En cuanto a la jornada de 35 horas semanales, sin duda la medida más emblemática del denominado modelo francés, su implantación era voluntaria e iba acompañada de importantes ventajas para las empresas que la adoptaran antes del 1 de enero del 2000. Entre estas ventajas se han de destacar la posibilidad de computar la jornada semanal en media anual, algo que antes no era posible, y la reducción de cotizaciones empresariales a la Seguridad Social. Desde comienzos del pasado año, la jornada de 35 horas es obligatoria únicamente para las empresas de más de veinte trabajadores, empresas éstas que, al igual que en España, emplean una parte relativamente pequeña del total de trabajadores ocupados, y también ha ido acompañada de nuevos recortes selectivos de cotizaciones sociales. La jornada reducida será obligatoria para todas las empresas sólo a partir del año 2002. Las acciones del Gobierno francés en este área delatan su convicción de que para impedir que la reducción de jornada tenga consecuencias nocivas sobre el empleo es necesario pagarla con rebajas de las cargas sociales, que a su vez han de compensarse mediante economías de gasto público o subidas de impuestos indirectos para evitar desequilibrios presupuestarios. En mi opinión, el Gobierno francés tendrá dificultades crecientes para paliar los efectos negativos de la reducción de jornada a partir del año próximo, sobre todo si se ralentiza el crecimiento económico y se fortalece el euro.
Sería prematuro emitir un juicio taxativo sobre la reciente experiencia francesa de política económica. Se ha de recordar que no hay sedante más poderoso para dormir la ecuanimidad de juicio en estas materias que una etapa de bonanza económica: los partidarios del Gobierno tienden a considerar que la oleada de prosperidad se debe exclusivamente al acierto de sus decisiones de política económica y los detractores suelen pensar que dicha prosperidad es una providencia completamente ajena a la política económica del Gobierno. Por otro lado, es necesario conocer la reacción de la economía al cambio de ciclo, la intensidad y duración de la etapa recesiva en comparación con otros países o con otros periodos históricos similares, para evaluar cabalmente la contribución de la política económica instrumentada durante el auge al bienestar del país. El ejemplo de Japón, entre otros muchos, debería bastar para recordar cómo reputados modelos de política económica quiebran con el cambio de ciclo.

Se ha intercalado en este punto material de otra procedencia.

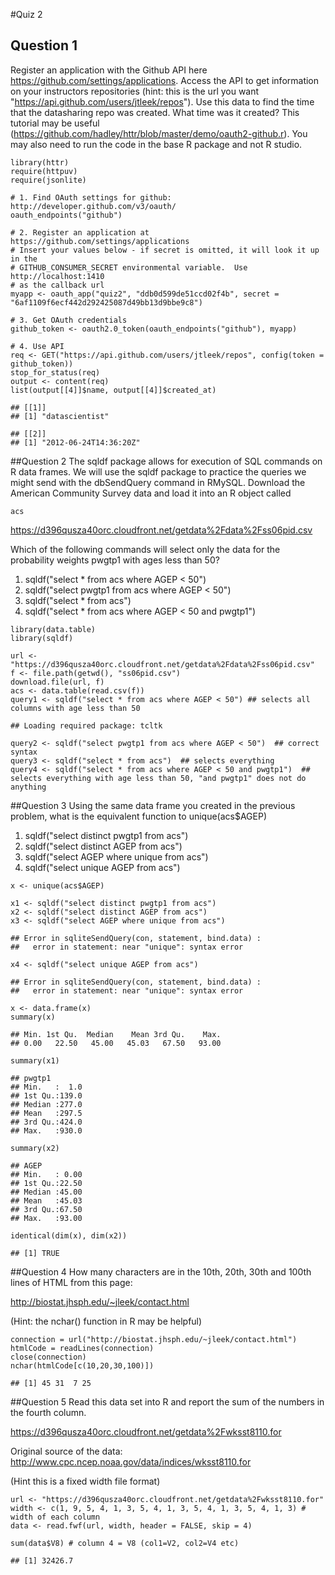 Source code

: #Quiz 2

## Question 1

Register an application with the Github API here https://github.com/settings/applications. 
Access the API to get information on your instructors repositories (hint: this is the url you want "https://api.github.com/users/jtleek/repos"). 
Use this data to find the time that the datasharing repo was created. 
What time was it created? 
This tutorial may be useful (https://github.com/hadley/httr/blob/master/demo/oauth2-github.r). 
You may also need to run the code in the base R package and not R studio.

```
library(httr)
require(httpuv)
require(jsonlite)

# 1. Find OAuth settings for github: http://developer.github.com/v3/oauth/
oauth_endpoints("github")

# 2. Register an application at https://github.com/settings/applications
# Insert your values below - if secret is omitted, it will look it up in the
# GITHUB_CONSUMER_SECRET environmental variable.  Use http://localhost:1410
# as the callback url
myapp <- oauth_app("quiz2", "ddb0d599de51ccd02f4b", secret = "6af1109f6ecf442d292425087d49bb13d9bbe9c8")

# 3. Get OAuth credentials
github_token <- oauth2.0_token(oauth_endpoints("github"), myapp)

# 4. Use API
req <- GET("https://api.github.com/users/jtleek/repos", config(token = github_token))
stop_for_status(req)
output <- content(req)
list(output[[4]]$name, output[[4]]$created_at)
```
```
## [[1]]
## [1] "datascientist"

## [[2]]
## [1] "2012-06-24T14:36:20Z"
```

##Question 2
The sqldf package allows for execution of SQL commands on R data frames. 
We will use the sqldf package to practice the queries we might send with the dbSendQuery command in RMySQL. 
Download the American Community Survey data and load it into an R object called
```
acs
```
https://d396qusza40orc.cloudfront.net/getdata%2Fdata%2Fss06pid.csv

Which of the following commands will select only the data for the probability weights pwgtp1 with ages less than 50?
1. sqldf("select * from acs where AGEP < 50")
2. sqldf("select pwgtp1 from acs where AGEP < 50")
3. sqldf("select * from acs")
4. sqldf("select * from acs where AGEP < 50 and pwgtp1")
```
library(data.table)
library(sqldf)

url <- "https://d396qusza40orc.cloudfront.net/getdata%2Fdata%2Fss06pid.csv"
f <- file.path(getwd(), "ss06pid.csv")
download.file(url, f)
acs <- data.table(read.csv(f))
query1 <- sqldf("select * from acs where AGEP < 50") ## selects all columns with age less than 50 
```
```
## Loading required package: tcltk
```
```
query2 <- sqldf("select pwgtp1 from acs where AGEP < 50")  ## correct syntax
query3 <- sqldf("select * from acs")  ## selects everything
query4 <- sqldf("select * from acs where AGEP < 50 and pwgtp1")  ## selects everything with age less than 50, "and pwgtp1" does not do anything
```

##Question 3
Using the same data frame you created in the previous problem, what is the equivalent function to unique(acs$AGEP)

1. sqldf("select distinct pwgtp1 from acs")
2. sqldf("select distinct AGEP from acs")
3. sqldf("select AGEP where unique from acs")
4. sqldf("select unique AGEP from acs")

```
x <- unique(acs$AGEP)

x1 <- sqldf("select distinct pwgtp1 from acs")
x2 <- sqldf("select distinct AGEP from acs")
x3 <- sqldf("select AGEP where unique from acs")
```
```
## Error in sqliteSendQuery(con, statement, bind.data) : 
##   error in statement: near "unique": syntax error
```
```
x4 <- sqldf("select unique AGEP from acs")
```
```
## Error in sqliteSendQuery(con, statement, bind.data) : 
##   error in statement: near "unique": syntax error
```
```
x <- data.frame(x)
summary(x)
```
```
## Min. 1st Qu.  Median    Mean 3rd Qu.    Max. 
## 0.00   22.50   45.00   45.03   67.50   93.00 
```
```
summary(x1)
```
```
## pwgtp1     
## Min.   :  1.0  
## 1st Qu.:139.0  
## Median :277.0  
## Mean   :297.5  
## 3rd Qu.:424.0  
## Max.   :930.0 
```
```
summary(x2)
```
```
## AGEP      
## Min.   : 0.00  
## 1st Qu.:22.50  
## Median :45.00  
## Mean   :45.03  
## 3rd Qu.:67.50  
## Max.   :93.00  
```
```
identical(dim(x), dim(x2))
```
```
## [1] TRUE
```

##Question 4
How many characters are in the 10th, 20th, 30th and 100th lines of HTML from this page:
  
  http://biostat.jhsph.edu/~jleek/contact.html

(Hint: the nchar() function in R may be helpful)

```
connection = url("http://biostat.jhsph.edu/~jleek/contact.html")
htmlCode = readLines(connection)
close(connection)
nchar(htmlCode[c(10,20,30,100)])
```
```
## [1] 45 31  7 25
```

##Question 5
Read this data set into R and report the sum of the numbers in the fourth column.

https://d396qusza40orc.cloudfront.net/getdata%2Fwksst8110.for

Original source of the data: http://www.cpc.ncep.noaa.gov/data/indices/wksst8110.for

(Hint this is a fixed width file format)

```
url <- "https://d396qusza40orc.cloudfront.net/getdata%2Fwksst8110.for"
width <- c(1, 9, 5, 4, 1, 3, 5, 4, 1, 3, 5, 4, 1, 3, 5, 4, 1, 3) # width of each column
data <- read.fwf(url, width, header = FALSE, skip = 4)

sum(data$V8) # column 4 = V8 (col1=V2, col2=V4 etc)
```
```
## [1] 32426.7
```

A la espera de la acumulación de historia suficiente, la experiencia francesa hasta el momento permite, eso sí, confirmar viejas verdades de la política económica clásica: que bajadas de impuestos directos consistentes con el equilibrio presupuestario fomentan la prosperidad de un país, que la disciplina de precios y salarios es la mejor garantía para mantener el equilibrio exterior de la economía y garantizar la sostenibilidad del crecimiento económico, y que para crear empleo, los aumentos de los costes laborales no deben superar el ritmo de avance de la productividad.
José Luis Feito ha sido embajador de España ante la OCDE en París en el periodo 1996-2000.